2001 All-Star Game
After four consecutive years of American League victories, the National League returned to the role of underdog and was looking for a win. The 2001 script had been written, but the star of this show was Cal Ripken, Jr. The Iron Man had announced his impending retirement earlier in the season and grateful baseball fans thanked him over and over with honors in every ballpark that he played in.
The 2001 Midsummer Classic took on a whole new identity as Cal took the field at third base for his final All-Star appearance. Everyone in attendance and watching at home knew history was in the making. Class-act Alex Rodriguez suggested Ripken move over to his customary shortstop position and Cal reluctantly agreed.

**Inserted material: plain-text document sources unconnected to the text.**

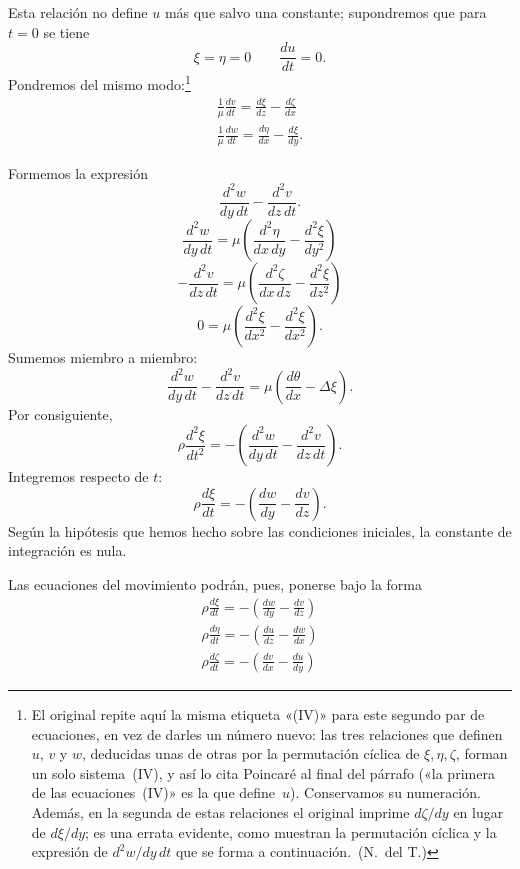 Esta relación no define $u$ más que salvo una constante; supondremos que
para $t=0$ se tiene
\[
\xi=\eta=0\qquad \frac{du}{dt}=0.
\]
Pondremos del mismo modo:\footnote{El original repite aquí la misma
etiqueta «(IV)» para este segundo par de ecuaciones, en vez de darles un
número nuevo: las tres relaciones que definen $u$, $v$ y $w$, deducidas
unas de otras por la permutación cíclica de $\xi,\eta,\zeta$, forman un
solo sistema~(IV), y así lo cita Poincaré al final del párrafo («la
primera de las ecuaciones~(IV)» es la que define~$u$). Conservamos su
numeración. Además, en la segunda de estas relaciones el original imprime
$d\zeta/dy$ en lugar de $d\xi/dy$; es una errata
evidente, como muestran la permutación cíclica y la expresión de
$d^2w/dy\,dt$ que se forma a continuación.~(N.~del T.)}
\begin{equation}
\begin{gathered}
\frac{1}{\mu}\frac{dv}{dt}=\frac{d\xi}{dz}-\frac{d\zeta}{dx}\\[3pt]
\frac{1}{\mu}\frac{dw}{dt}=\frac{d\eta}{dx}-\frac{d\xi}{dy}.
\end{gathered}
\tag{IV}
\end{equation}

Formemos la expresión
\[
\frac{d^2w}{dy\,dt}-\frac{d^2v}{dz\,dt}.
\]
\[
\frac{d^2w}{dy\,dt}=\mu\left(\frac{d^2\eta}{dx\,dy}-\frac{d^2\xi}{dy^2}\right)
\]
\[
-\frac{d^2v}{dz\,dt}=\mu\left(\frac{d^2\zeta}{dx\,dz}-\frac{d^2\xi}{dz^2}\right)
\]
\[
0=\mu\left(\frac{d^2\xi}{dx^2}-\frac{d^2\xi}{dx^2}\right).
\]
Sumemos miembro a miembro:
\[
\frac{d^2w}{dy\,dt}-\frac{d^2v}{dz\,dt}=\mu\left(\frac{d\theta}{dx}-\Delta\xi\right).
\]
Por consiguiente,
\[
\rho\frac{d^2\xi}{dt^2}=-\left(\frac{d^2w}{dy\,dt}-\frac{d^2v}{dz\,dt}\right).
\]
Integremos respecto de $t$:
\[
\rho\frac{d\xi}{dt}=-\left(\frac{dw}{dy}-\frac{dv}{dz}\right).
\]
Según la hipótesis que hemos hecho sobre las condiciones iniciales, la
constante de integración es nula.

Las ecuaciones del movimiento podrán, pues, ponerse bajo la forma
\begin{equation}
\begin{gathered}
\rho\frac{d\xi}{dt}=-\left(\frac{dw}{dy}-\frac{dv}{dz}\right)\\[3pt]
\rho\frac{d\eta}{dt}=-\left(\frac{du}{dz}-\frac{dw}{dx}\right)\\[3pt]
\rho\frac{d\zeta}{dt}=-\left(\frac{dv}{dx}-\frac{du}{dy}\right)
\end{gathered}
\tag{V}
\end{equation}

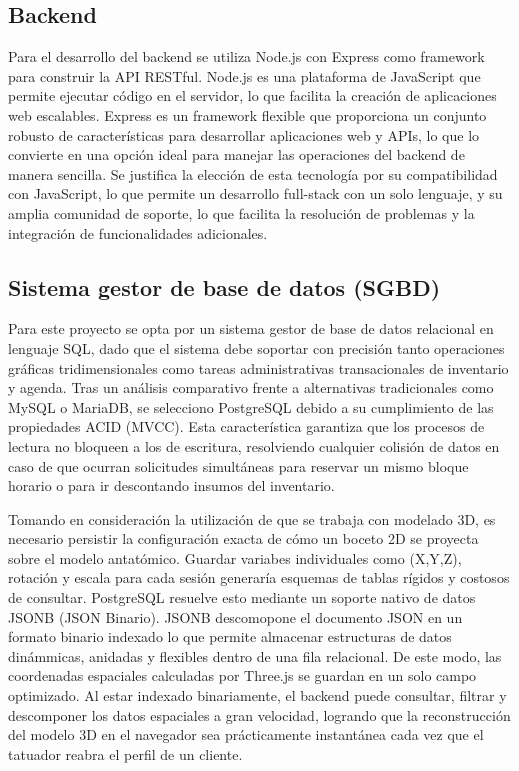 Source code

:\subsection{Backend}

Para el desarrollo del backend se utiliza Node.js \cite{nodejs} con Express \cite{express} como framework para construir la API RESTful\cite{fielding2000}. Node.js es una plataforma de JavaScript que permite ejecutar código en el servidor, lo que facilita la creación de aplicaciones web escalables. Express es un framework flexible que proporciona un conjunto robusto de características para desarrollar aplicaciones web y APIs, lo que lo convierte en una opción ideal para manejar las operaciones del backend de manera sencilla. Se justifica la elección de esta tecnología por su compatibilidad con JavaScript, lo que permite un desarrollo full-stack con un solo lenguaje, y su amplia comunidad de soporte, lo que facilita la resolución de problemas y la integración de funcionalidades adicionales.

\subsection{Sistema gestor de base de datos (SGBD) }

Para este proyecto se opta por un sistema gestor de base de datos relacional en lenguaje SQL\cite{iso9075}, dado que el sistema debe soportar con precisión tanto operaciones gráficas tridimensionales como tareas administrativas transacionales de inventario y agenda. Tras un análisis comparativo frente a alternativas tradicionales como MySQL\cite{mysql} o MariaDB\cite{mariadb}, se selecciono PostgreSQL\cite{postgresql} debido a su cumplimiento de las propiedades ACID (MVCC)\cite{harder1983}. Esta característica garantiza que los procesos de lectura no bloqueen a los de escritura, resolviendo cualquier colisión de datos en caso de que ocurran solicitudes simultáneas para reservar un mismo bloque horario o para ir descontando insumos del inventario.

Tomando en consideración la utilización de que se trabaja con modelado 3D, es necesario persistir la configuración exacta de cómo un boceto 2D se proyecta sobre el modelo antatómico. Guardar variabes individuales como (X,Y,Z), rotación y escala para cada sesión generaría esquemas de tablas rígidos y costosos de consultar. PostgreSQL resuelve esto mediante un soporte nativo de datos JSONB (JSON Binario)\cite{postgresjson}. JSONB descomopone el documento JSON\cite{bray2017} en un formato binario indexado lo que permite almacenar estructuras de datos dinámmicas, anidadas y flexibles dentro de una fila relacional. De este modo, las coordenadas espaciales calculadas por Three.js se guardan en un solo campo optimizado. Al estar indexado binariamente, el backend puede consultar, filtrar y descomponer los datos espaciales a gran velocidad, logrando que la reconstrucción del modelo 3D en el navegador sea prácticamente instantánea cada vez que el tatuador reabra el perfil de un cliente.

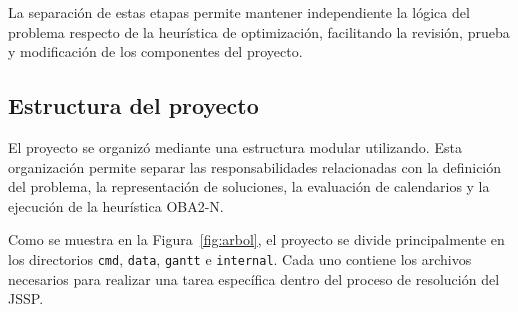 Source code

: \documentclass[12pt,a4paper]{article}
\begin{document}
La separación de estas etapas permite mantener independiente la lógica del problema respecto de la heurística de optimización, facilitando la revisión, prueba y modificación de los componentes del proyecto.

\subsection{Estructura del proyecto}
\label{sec:estructura}

El proyecto se organizó mediante una estructura modular utilizando. Esta organización permite separar las responsabilidades relacionadas con la definición del problema, la representación de soluciones, la evaluación de calendarios y la ejecución de la heurística OBA2-N.

Como se muestra en la Figura~\ref{fig:arbol}, el proyecto se divide principalmente en los directorios \texttt{cmd}, \texttt{data}, \texttt{gantt} e \texttt{internal}. Cada uno contiene los archivos necesarios para realizar una tarea específica dentro del proceso de resolución del JSSP.
\end{document}
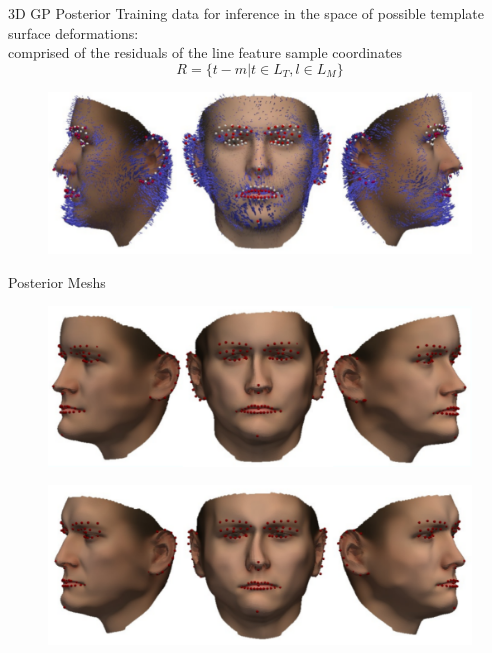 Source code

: \documentclass[xcolor=x11names,compress]{beamer}
\begin{document}
\begin{frame}{3D GP Posterior}
Training data for inference in the space of possible template surface deformations:\\
comprised of the residuals of the line feature sample coordinates        
\begin{equation*}
R = \{t - m \vert t \in L_{T}, l \in L_{M}\} 
\end{equation*}
\begin{figure}   
\centering
\includegraphics[width=.8\textwidth]{../resources/img/posterior_deformations.pdf}
\end{figure}

\end{frame}

\begin{frame}{Posterior Meshs}
    \begin{figure}
        \centering
        \includegraphics[width=.9\textwidth]{../resources/img/posterior_sample_17.pdf}
    \end{figure}
    \begin{figure}
        \centering
        \includegraphics[width=.9\textwidth]{../resources/img/posterior_sample_23.pdf}
    \end{figure}
\end{frame}
\end{document}

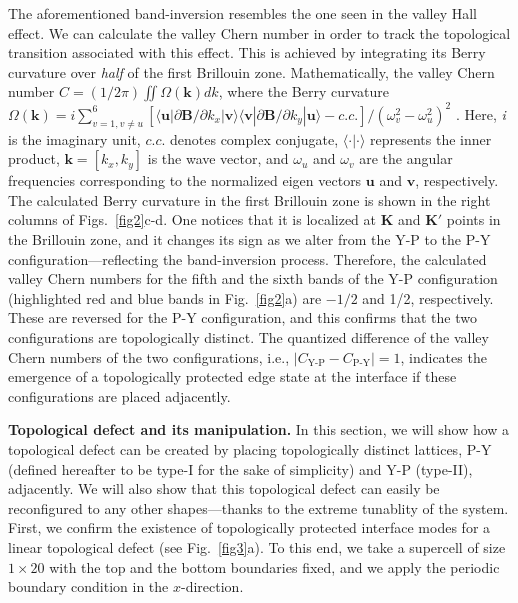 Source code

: \documentclass[aps,preprint,onecolumn,showpacs,superscriptaddress,groupedaddress]{revtex4}  %
\begin{document}
The aforementioned band-inversion resembles the one seen in the valley Hall effect. We can calculate the valley Chern number in order to track the topological transition associated with this effect. This is achieved by integrating its Berry curvature over \textit{half} of the first Brillouin zone. Mathematically, the valley Chern number $C=(1/2\pi) \iint \Omega(\mathbf{k})dk $, where the Berry curvature $\Omega(\mathbf{k})=i \sum_{v=1, v \neq u }^{6} \left[ \langle \mathbf{u} | \partial{\mathbf{B}}/\partial{k}_x| \mathbf{v} \rangle  \langle \mathbf{v} | \partial{\mathbf{B}}/\partial{k}_y| \mathbf{u} \rangle - c.c. \right]/ (\omega_v^2-\omega_u^2)^2$ \citep{39}. Here, \textit{i} is the imaginary unit, $c.c.$ denotes complex conjugate, $\langle \cdot | \cdot \rangle$ represents the inner product, $\mathbf{k}=[k_x, k_y]$ is the wave vector, and $\omega_u$ and $\omega_v$ are the angular frequencies corresponding to the normalized eigen vectors $\mathbf{u}$ and $\mathbf{v}$, respectively. The calculated Berry curvature in the first Brillouin zone is shown in the right columns of Figs.~\ref{fig2}c-d. One notices that it is localized at \textbf{K} and \textbf{K$'$} points in the Brillouin zone, and it changes its sign as we alter from the Y-P to the P-Y configuration---reflecting the band-inversion process. Therefore, the calculated valley Chern numbers for the fifth and the sixth bands of the Y-P configuration (highlighted red and blue bands in Fig.~\ref{fig2}a) are $-1/2$ and 1/2, respectively. These are reversed for the P-Y configuration, and this confirms that the two configurations are topologically distinct. The quantized difference of the valley Chern numbers of the two configurations, i.e., $|C_{\text{Y-P}}-C_{\text{P-Y}}|=1$, indicates the emergence of a topologically protected edge state at the interface if these configurations are placed adjacently. 
  
\vspace{3ex}

\textbf{Topological defect and its manipulation.} In this section, we will show how a topological defect can be created by placing topologically distinct lattices, P-Y (defined hereafter to be type-I for the sake of simplicity) and Y-P (type-II), adjacently. We will also show that this topological defect can  easily be reconfigured to any other shapes---thanks to the extreme tunablity of the system. First, we confirm the existence of topologically protected interface modes for a linear topological defect (see Fig.~\ref{fig3}a). To this end, we take a supercell of size $1 \times 20$ with the top and the bottom boundaries fixed, and we apply the periodic boundary condition in the $x$-direction. 
\end{document}
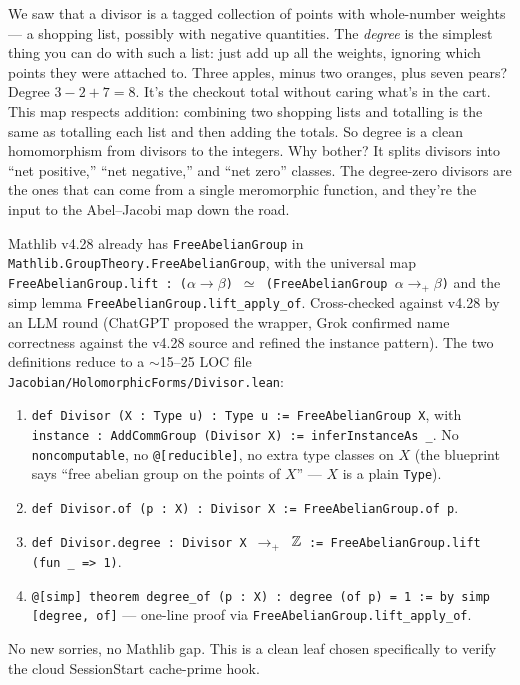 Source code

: \begin{layman}
We saw that a divisor is a tagged collection of points with whole-number
weights --- a shopping list, possibly with negative quantities. The
\emph{degree} is the simplest thing you can do with such a list: just add up
all the weights, ignoring which points they were attached to. Three apples,
minus two oranges, plus seven pears? Degree \(3 - 2 + 7 = 8\). It's the
checkout total without caring what's in the cart. This map respects addition:
combining two shopping lists and totalling is the same as totalling each list
and then adding the totals. So degree is a clean homomorphism from divisors
to the integers. Why bother? It splits divisors into ``net positive,''
``net negative,'' and ``net zero'' classes. The degree-zero divisors are the
ones that can come from a single meromorphic function, and they're the input
to the Abel--Jacobi map down the road.
\end{layman}

\begin{proofsketch}
Mathlib v4.28 already has \texttt{FreeAbelianGroup} in
\texttt{Mathlib.GroupTheory.FreeAbelianGroup}, with the universal map
\texttt{FreeAbelianGroup.lift : ($\alpha\to\beta$) $\simeq$
(FreeAbelianGroup $\alpha\to_+\beta$)} and the simp lemma
\texttt{FreeAbelianGroup.lift\_apply\_of}. Cross-checked against v4.28 by
an LLM round (ChatGPT proposed the wrapper, Grok confirmed name
correctness against the v4.28 source and refined the instance pattern).
The two definitions reduce to a $\sim$15--25 LOC file
\texttt{Jacobian/HolomorphicForms/Divisor.lean}:
\begin{enumerate}
\item \texttt{def Divisor (X : Type u) : Type u := FreeAbelianGroup X},
  with \texttt{instance : AddCommGroup (Divisor X) := inferInstanceAs \_}.
  No \texttt{noncomputable}, no \texttt{@[reducible]}, no extra type
  classes on \(X\) (the blueprint says ``free abelian group on the
  points of \(X\)'' --- \(X\) is a plain \texttt{Type}).
\item \texttt{def Divisor.of (p : X) : Divisor X := FreeAbelianGroup.of p}.
\item \texttt{def Divisor.degree : Divisor X $\to_+$ $\Z$ :=
  FreeAbelianGroup.lift (fun \_ => 1)}.
\item \texttt{@[simp] theorem degree\_of (p : X) :
  degree (of p) = 1 := by simp [degree, of]} ---
  one-line proof via \texttt{FreeAbelianGroup.lift\_apply\_of}.
\end{enumerate}
No new sorries, no Mathlib gap. This is a clean leaf chosen specifically
to verify the cloud SessionStart cache-prime hook.
\end{proofsketch}

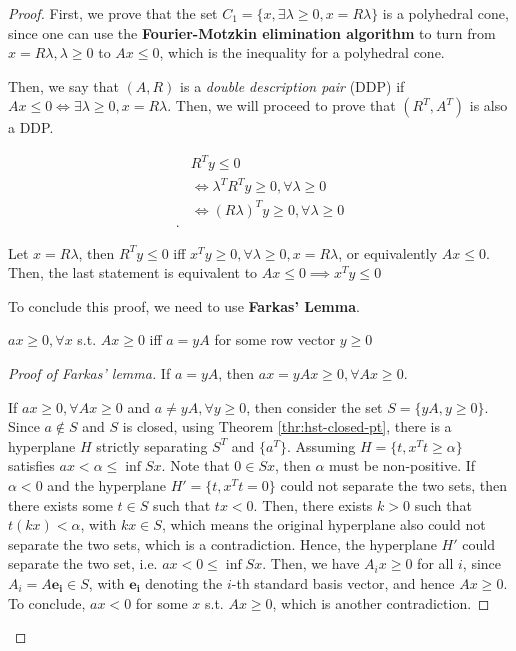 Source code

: \begin{proof}
  First, we prove that the set \( C_{1} = \{ x, \exists \lambda \ge 0, x =
  R\lambda\}   \) is a polyhedral cone, since one can use the
  \textbf{Fourier-Motzkin elimination algorithm} to turn from \( x = R\lambda,
  \lambda \ge 0 \) to \( Ax \le  0 \), which is the inequality for a polyhedral
  cone.

  Then, we say that \( (A, R) \) is a \textit{double description pair} (DDP) if
  \( Ax \le  0 \iff \exists \lambda \ge 0, x = R\lambda  \). Then, we will
  proceed to prove that \( (R^{T}, A^{T}) \) is also a DDP.

  \begin{align*}
    &R^{T}y \le 0\\
    &\iff \lambda^{T} R^{T} y \ge 0, \forall  \lambda \ge 0\\
    &\iff (R\lambda)^{T} y \ge 0, \forall  \lambda \ge 0\\
  .\end{align*}

  Let \( x = R\lambda \), then \( R^{T}y \le 0 \) iff \( x^{T}y \ge 0, \forall
  \lambda \ge 0, x = R\lambda \), or equivalently \( Ax \le  0 \). Then, the
  last statement is equivalent to \( Ax \le  0 \implies x^{T}y \le  0 \)

  To conclude this proof, we need to use \textbf{Farkas' Lemma}.

  \begin{lemma}
  \label{farkas}
    \( ax \ge  0, \forall  x \) s.t. \( Ax \ge  0 \) iff \( a = yA \) for some
    row vector \( y \ge  0 \)
  \end{lemma}

  \begin{proof}[Proof of Farkas' lemma]
    If \( a = yA \), then \( ax = yAx \ge  0, \forall  Ax \ge 0 \).

    If \( ax \ge  0, \forall Ax \ge 0 \) and \( a \neq  yA, \forall  y\ge 0 \),
    then consider the set \( S = \{yA, y \ge 0\}   \). Since \( a \notin S \)
    and \( S \) is closed, using Theorem \ref{thr:hst-closed-pt}, there is a
    hyperplane \( H \) strictly separating \( S^{T} \) and \( \{ a^{T}\}   \).
    Assuming \( H = \{t, x^{T}t \ge  \alpha\}   \) satisfies \( ax  <  \alpha
    \le   \inf Sx \). Note that \( 0 \in Sx \), then \( \alpha \) must be
    non-positive. If \( \alpha < 0 \) and the hyperplane \( H' = \{ t, x^{T}t =
    0\}   \) could not separate the two sets, then there exists some \( t \in S
    \) such that \( tx < 0 \). Then, there exists \( k > 0 \) such that \( t(kx)
    < \alpha\), with \( kx \in S \), which means the original hyperplane also could
    not separate the two sets, which is a contradiction. Hence, the hyperplane
    \( H' \) could separate the two set, i.e. \( ax < 0 \le \inf Sx \). Then,
    we have \( A_{i}x \ge  0 \) for all \( i \), since \( A_{i} =
    A\mathbf{e_{i}} \in S \), with \( \mathbf{e_{i}} \) denoting the \( i \)-th
    standard basis vector, and hence \( Ax \ge 0 \). To conclude, \( ax < 0 \)
    for some \( x \) s.t. \( Ax \ge 0 \), which is another contradiction.
  \end{proof}


\end{proof}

The memories had only just begun for Ripken who came to the plate during the third inning with the theme from The Natural being played over Safeco Fields' sound system. The fans gave Cal one of the longest standing ovations ever bestowed on an All-Star player and he tipped his batting helmet in appreciation. Stepping into the batters box he swung amid a sea of flashbulbs and hit the first pitch he saw from Chan Ho Park over the left field wall.
The final chapter in his story was written before the sixth inning by Commissioner Bud Selig who presented Ripken and Tony Gwynn, who was also retiring after the season, with the Commissioners' Historic Achievement Award. The award, which was created in 1998, is presented at the commissioner's discretion to any player whose body of work is in itself historical or any player who sets a record of historical significance.
In between tributes a game was also taking place. Leading only 3-2 after a fifth-inning RBI single, the American League put the game away with three runs in the ninth. With the victory, the junior circuit cut its overall deficit to 40-30-1. Yankee boss Joe Torre joined Tony La Russa and Tommy Lasorda as the only managers to win their first three All-Star Games.